To what extent does the social encompass the built environment in our consideration of its relationship to healing and pain? To what extent is the built environment hostile to or conducive of health?

 

The environment. Is our environment supportive of the self-regulating, self-organizing and self-healing nature of our bodies? Does it provide the supports and stimuli we understand to have given rise to the adaptations characteristic of the human being? Clearly it does not. The real question is how we can discuss, analyze and study health without first eliminating the effect of this determinant factor.

Have you ever had a discussion with a medical provider that included this factor?
Have you ever read a research article that provided for this fact in its prefatory methodological considerations?

Is it unnecessary or fundamental? If it is unnecessary, what is our definition of society.

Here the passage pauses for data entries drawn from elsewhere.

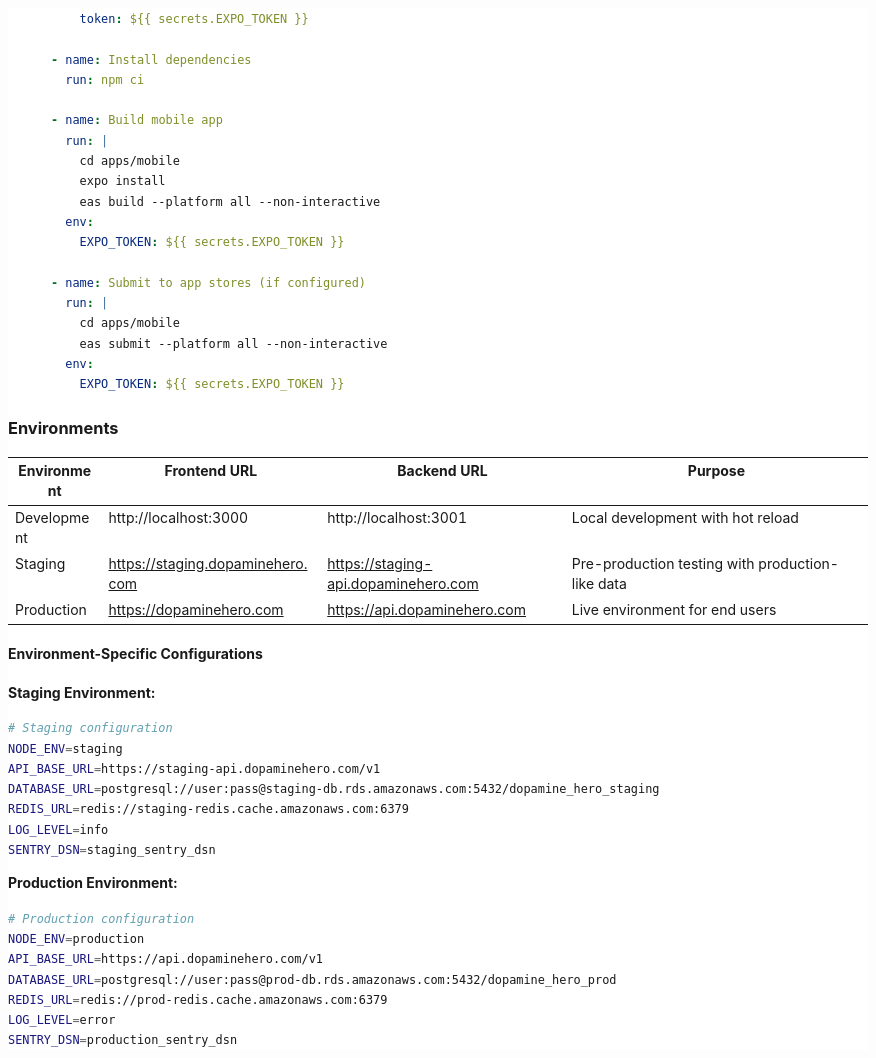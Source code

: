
 ```yaml
          token: ${{ secrets.EXPO_TOKEN }}

      - name: Install dependencies
        run: npm ci

      - name: Build mobile app
        run: |
          cd apps/mobile
          expo install
          eas build --platform all --non-interactive
        env:
          EXPO_TOKEN: ${{ secrets.EXPO_TOKEN }}

      - name: Submit to app stores (if configured)
        run: |
          cd apps/mobile
          eas submit --platform all --non-interactive
        env:
          EXPO_TOKEN: ${{ secrets.EXPO_TOKEN }}
```

### Environments

| Environment | Frontend URL | Backend URL | Purpose |
|-------------|-------------|-------------|---------|
| Development | http://localhost:3000 | http://localhost:3001 | Local development with hot reload |
| Staging | https://staging.dopaminehero.com | https://staging-api.dopaminehero.com | Pre-production testing with production-like data |
| Production | https://dopaminehero.com | https://api.dopaminehero.com | Live environment for end users |

#### Environment-Specific Configurations

**Staging Environment:**
```bash
# Staging configuration
NODE_ENV=staging
API_BASE_URL=https://staging-api.dopaminehero.com/v1
DATABASE_URL=postgresql://user:pass@staging-db.rds.amazonaws.com:5432/dopamine_hero_staging
REDIS_URL=redis://staging-redis.cache.amazonaws.com:6379
LOG_LEVEL=info
SENTRY_DSN=staging_sentry_dsn
```

**Production Environment:**
```bash
# Production configuration
NODE_ENV=production
API_BASE_URL=https://api.dopaminehero.com/v1
DATABASE_URL=postgresql://user:pass@prod-db.rds.amazonaws.com:5432/dopamine_hero_prod
REDIS_URL=redis://prod-redis.cache.amazonaws.com:6379
LOG_LEVEL=error
SENTRY_DSN=production_sentry_dsn
```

If we return a bird with a broken wing to its original state and return it to an environment of drought, is this healing?
If we replace a knee and return the person to the exact conditions that led to the deterioration, is this a valid protocol?

 

When we consider emotional aspects of healing, what emotions are the most supportive and what emotions are the most destructive?
If we can identify these emotions what are the typical contexts in which they arise and how does this relate to social structure?

 

Trauma and shame are of interest in neurological discussions of the biopsychosocial or polyvagal theory. How do trauma and shame affect health, injury or illness and healing? What do we understand about the body now that we did not understand before that can shed light on the impact of these powerful experiences?

 

The social cannot be understood without a discussion of social power and inequity. Can we make meaningful generalizations about how these impact the body in terms of health and healing? Is there enough uniformity in social structure or social experience that these generalizations are meaningful to large numbers of people?

 

What is our theory of mind? Are the social and the emotional mental or physical, another category entirely, or a combination of these? What is the prevailing practice and does it contradict our own practices and beliefs of what is healthy?

 

Movement is the key to understanding all of these questions. How does placing movement at the center of our being change our understanding of the social, the emotional, the built environment, and health in the modern world?